**Records for the task:**
════════════════════

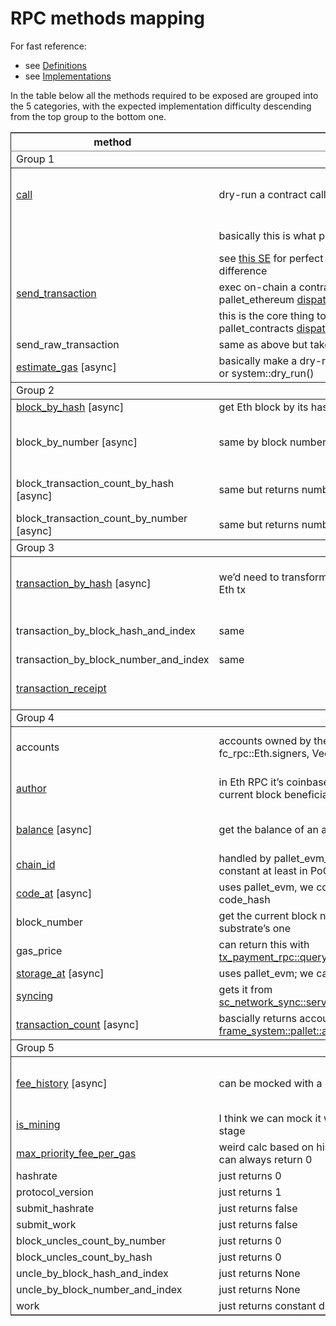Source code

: # RPC methods mapping 

For fast reference:

-   see [Definitions](https://github.com/paritytech/frontier/blob/22aaafe089218f6cee625898fff7b953cc793228/client/rpc-core/src/eth.rs#L30)
-   see [Implementations](https://github.com/paritytech/frontier/blob/22aaafe089218f6cee625898fff7b953cc793228/client/rpc/src/eth/mod.rs#L172)


In the table below all the methods required to be exposed are grouped into the 5 categories, with the expected implementation difficulty descending from the top group to the bottom one.


<table border="2" cellspacing="0" cellpadding="6" rules="groups" frame="hsides">


<colgroup>
<col  class="org-left" />

<col  class="org-left" />

<col  class="org-left" />
</colgroup>
<thead>
<tr>
<th scope="col" class="org-left">method</th>
<th scope="col" class="org-left">desc</th>
<th scope="col" class="org-left">caveats</th>
</tr>
</thead>

<tbody>
<tr>
<td class="org-left">Group 1</td>
<td class="org-left">&#xa0;</td>
<td class="org-left">&#xa0;</td>
</tr>
</tbody>

<tbody>
<tr>
<td class="org-left"><a href="https://github.com/paritytech/frontier/blob/22aaafe089218f6cee625898fff7b953cc793228/client/rpc/src/eth/execute.rs#L76">call</a></td>
<td class="org-left">dry-run a contract call via pallet_evm::Runner:call();</td>
<td class="org-left">Major problems: Caling conventions,</td>
</tr>


<tr>
<td class="org-left">&#xa0;</td>
<td class="org-left">basically this is what pallet_contracts::bare_call() does;</td>
<td class="org-left">ABI compatibility</td>
</tr>


<tr>
<td class="org-left">&#xa0;</td>
<td class="org-left">see <a href="https://ethereum.stackexchange.com/a/770">this SE</a> for perfect explanation on call and send difference</td>
<td class="org-left">&#xa0;</td>
</tr>


<tr>
<td class="org-left"><a href="https://github.com/paritytech/frontier/blob/22aaafe089218f6cee625898fff7b953cc793228/client/rpc/src/eth/submit.rs#L52">send_transaction</a></td>
<td class="org-left">exec on-chain a contract call by sending tx via pallet_ethereum <a href="https://github.com/paritytech/frontier/blob/22aaafe089218f6cee625898fff7b953cc793228/frame/ethereum/src/lib.rs#L283">dispatchable</a>;</td>
<td class="org-left">&#xa0;</td>
</tr>


<tr>
<td class="org-left">&#xa0;</td>
<td class="org-left">this is the core thing to implement so that it calls pallet_contracts <a href="https://github.com/paritytech/substrate/blob/70fb25ad8a78c8a87f78dcb9055f548548275a4b/frame/contracts/src/lib.rs#L653">dispatchable</a></td>
<td class="org-left">&#xa0;</td>
</tr>


<tr>
<td class="org-left">send_raw_transaction</td>
<td class="org-left">same as above but takes encoded tx in bytes</td>
<td class="org-left">&#xa0;</td>
</tr>


<tr>
<td class="org-left"><a href="https://github.com/paritytech/frontier/blob/22aaafe089218f6cee625898fff7b953cc793228/client/rpc/src/eth/execute.rs#L408">estimate_gas</a> [async]</td>
<td class="org-left">basically make a dry-run and get the gas comsumed, or system::dry_run()</td>
<td class="org-left">&#xa0;</td>
</tr>
</tbody>

<tbody>
<tr>
<td class="org-left">Group 2</td>
<td class="org-left">&#xa0;</td>
<td class="org-left">&#xa0;</td>
</tr>
</tbody>

<tbody>
<tr>
<td class="org-left"><a href="https://github.com/paritytech/frontier/blob/22aaafe089218f6cee625898fff7b953cc793228/client/rpc/src/eth/block.rs#L49">block_by_hash</a> [async]</td>
<td class="org-left">get Eth block by its hash</td>
<td class="org-left">Major question:</td>
</tr>


<tr>
<td class="org-left">block_by_number [async]</td>
<td class="org-left">same by block number</td>
<td class="org-left">Should we store Eth block in pallet-contracts</td>
</tr>


<tr>
<td class="org-left">block_transaction_count_by_hash [async]</td>
<td class="org-left">same but returns number of txs in the block</td>
<td class="org-left">storage as well, or is it possible to</td>
</tr>


<tr>
<td class="org-left">block_transaction_count_by_number [async]</td>
<td class="org-left">same but returns number of txs in the block</td>
<td class="org-left">emulate it on the fly?</td>
</tr>
</tbody>

<tbody>
<tr>
<td class="org-left">Group 3</td>
<td class="org-left">&#xa0;</td>
<td class="org-left">&#xa0;</td>
</tr>
</tbody>

<tbody>
<tr>
<td class="org-left"><a href="https://github.com/paritytech/frontier/blob/22aaafe089218f6cee625898fff7b953cc793228/client/rpc/src/eth/transaction.rs#L50">transaction_by_hash</a> [async]</td>
<td class="org-left">we&rsquo;d need to transform the tx data so that is looks like Eth tx</td>
<td class="org-left">Tx data should be easily encodable between</td>
</tr>


<tr>
<td class="org-left">transaction_by_block_hash_and_index</td>
<td class="org-left">same</td>
<td class="org-left">Eth and Substrate formats</td>
</tr>


<tr>
<td class="org-left">transaction_by_block_number_and_index</td>
<td class="org-left">same</td>
<td class="org-left">&#xa0;</td>
</tr>


<tr>
<td class="org-left"><a href="https://github.com/paritytech/frontier/blob/22aaafe089218f6cee625898fff7b953cc793228/client/rpc/src/eth/transaction.rs#L270">transaction_receipt</a></td>
<td class="org-left">&#xa0;</td>
<td class="org-left">See <a href="https://github.com/paritytech/frontier/blob/22aaafe089218f6cee625898fff7b953cc793228/frame/ethereum/src/lib.rs#L559">this fn</a> on how to build a reciept</td>
</tr>
</tbody>

<tbody>
<tr>
<td class="org-left">Group 4</td>
<td class="org-left">&#xa0;</td>
<td class="org-left">&#xa0;</td>
</tr>
</tbody>

<tbody>
<tr>
<td class="org-left">accounts</td>
<td class="org-left">accounts owned by the client, stored in fc_rpc::Eth.signers, Vec&lt;<a href="https://paritytech.github.io/frontier/rustdocs/fc_rpc/trait.EthSigner.html">EthSigner</a>&gt;</td>
<td class="org-left">Mehods in this group are expected to be</td>
</tr>


<tr>
<td class="org-left"><a href="https://github.com/paritytech/frontier/blob/22aaafe089218f6cee625898fff7b953cc793228/client/rpc/src/eth/client.rs#L69">author</a></td>
<td class="org-left">in Eth RPC it&rsquo;s coinbase address, but fc_rpc just sends current block beneficiary</td>
<td class="org-left">easily provided by the palle_contracts</td>
</tr>


<tr>
<td class="org-left"><a href="https://github.com/paritytech/frontier/blob/22aaafe089218f6cee625898fff7b953cc793228/client/rpc/src/eth/state.rs#L49">balance</a> [async]</td>
<td class="org-left">get the balance of an account</td>
<td class="org-left">existing means, with some possible data</td>
</tr>


<tr>
<td class="org-left"><a href="https://github.com/paritytech/frontier/blob/22aaafe089218f6cee625898fff7b953cc793228/client/rpc/src/eth/client.rs#L98">chain_id</a></td>
<td class="org-left">handled by pallet_evm_chain_id, we can mock it w constant at least in PoC</td>
<td class="org-left">transformations where needed.</td>
</tr>


<tr>
<td class="org-left"><a href="https://github.com/paritytech/frontier/blob/22aaafe089218f6cee625898fff7b953cc793228/client/rpc/src/eth/state.rs#L171">code_at</a> [async]</td>
<td class="org-left">uses pallet_evm, we could impl the same or just return code_hash</td>
<td class="org-left">&#xa0;</td>
</tr>


<tr>
<td class="org-left">block_number</td>
<td class="org-left">get the current block number; basically we pass the substrate&rsquo;s one</td>
<td class="org-left">&#xa0;</td>
</tr>


<tr>
<td class="org-left">gas_price</td>
<td class="org-left">can return this with <a href="https://github.com/paritytech/substrate/blob/70fb25ad8a78c8a87f78dcb9055f548548275a4b/frame/transaction-payment/rpc/runtime-api/src/lib.rs#L51">tx_payment_rpc::query_weight_to_fee()</a></td>
<td class="org-left">&#xa0;</td>
</tr>


<tr>
<td class="org-left"><a href="https://github.com/paritytech/frontier/blob/22aaafe089218f6cee625898fff7b953cc793228/client/rpc/src/eth/state.rs#L80">storage_at</a> [async]</td>
<td class="org-left">uses pallet_evm; we can do it with <a href="https://github.com/paritytech/substrate/blob/70fb25ad8a78c8a87f78dcb9055f548548275a4b/frame/contracts/src/storage.rs#L138">ContractInfo::read()</a></td>
<td class="org-left">&#xa0;</td>
</tr>


<tr>
<td class="org-left"><a href="https://github.com/paritytech/frontier/blob/22aaafe089218f6cee625898fff7b953cc793228/client/rpc/src/eth/client.rs#L49">syncing</a></td>
<td class="org-left">gets it from <a href="https://paritytech.github.io/substrate/master/sc_network_sync/service/chain_sync/struct.SyncingService.html#method.is_major_syncing">sc_network_sync::service::chain_sync::SyncingService</a></td>
<td class="org-left">&#xa0;</td>
</tr>


<tr>
<td class="org-left"><a href="https://github.com/paritytech/frontier/blob/22aaafe089218f6cee625898fff7b953cc793228/client/rpc/src/eth/state.rs#L116">transaction_count</a> [async]</td>
<td class="org-left">bascially returns account&rsquo;s nonce; do-able via <a href="https://paritytech.github.io/substrate/master/frame_system/pallet/struct.Pallet.html#method.account_nonce">frame_system::pallet::account_nonce()</a></td>
<td class="org-left">&#xa0;</td>
</tr>
</tbody>

<tbody>
<tr>
<td class="org-left">Group 5</td>
<td class="org-left">&#xa0;</td>
<td class="org-left">&#xa0;</td>
</tr>
</tbody>

<tbody>
<tr>
<td class="org-left"><a href="https://github.com/paritytech/frontier/blob/22aaafe089218f6cee625898fff7b953cc793228/client/rpc/src/eth/fee.rs#L53">fee_history</a> [async]</td>
<td class="org-left">can be mocked with a constant, at least in PoC</td>
<td class="org-left">Methods in this group apparently could be</td>
</tr>


<tr>
<td class="org-left"><a href="https://github.com/paritytech/frontier/blob/22aaafe089218f6cee625898fff7b953cc793228/client/rpc/src/eth/mining.rs#L30">is_mining</a></td>
<td class="org-left">I think we can mock it with const false, at least at PoC stage</td>
<td class="org-left">just mocked</td>
</tr>


<tr>
<td class="org-left"><a href="https://github.com/paritytech/frontier/blob/22aaafe089218f6cee625898fff7b953cc793228/client/rpc/src/eth/fee.rs#L185">max_priority_fee_per_gas</a></td>
<td class="org-left">weird calc based on historic block rewards, probably can always return 0</td>
<td class="org-left">&#xa0;</td>
</tr>


<tr>
<td class="org-left">hashrate</td>
<td class="org-left">just returns 0</td>
<td class="org-left">&#xa0;</td>
</tr>


<tr>
<td class="org-left">protocol_version</td>
<td class="org-left">just returns 1</td>
<td class="org-left">&#xa0;</td>
</tr>


<tr>
<td class="org-left">submit_hashrate</td>
<td class="org-left">just returns false</td>
<td class="org-left">&#xa0;</td>
</tr>


<tr>
<td class="org-left">submit_work</td>
<td class="org-left">just returns false</td>
<td class="org-left">&#xa0;</td>
</tr>


<tr>
<td class="org-left">block_uncles_count_by_number</td>
<td class="org-left">just returns 0</td>
<td class="org-left">&#xa0;</td>
</tr>


<tr>
<td class="org-left">block_uncles_count_by_hash</td>
<td class="org-left">just returns 0</td>
<td class="org-left">&#xa0;</td>
</tr>


<tr>
<td class="org-left">uncle_by_block_hash_and_index</td>
<td class="org-left">just returns None</td>
<td class="org-left">&#xa0;</td>
</tr>


<tr>
<td class="org-left">uncle_by_block_number_and_index</td>
<td class="org-left">just returns None</td>
<td class="org-left">&#xa0;</td>
</tr>


<tr>
<td class="org-left">work</td>
<td class="org-left">just returns constant default</td>
<td class="org-left">&#xa0;</td>
</tr>
</tbody>
</table>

════════════════════

**What to produce:** Your response should be each line that includes the word "expected", copied from the records.

**Solved exercise:**
In the table below all the methods required to be exposed are grouped into the 5 categories, with the expected implementation difficulty descending from the top group to the bottom one.
<td class="org-left">Mehods in this group are expected to be</td>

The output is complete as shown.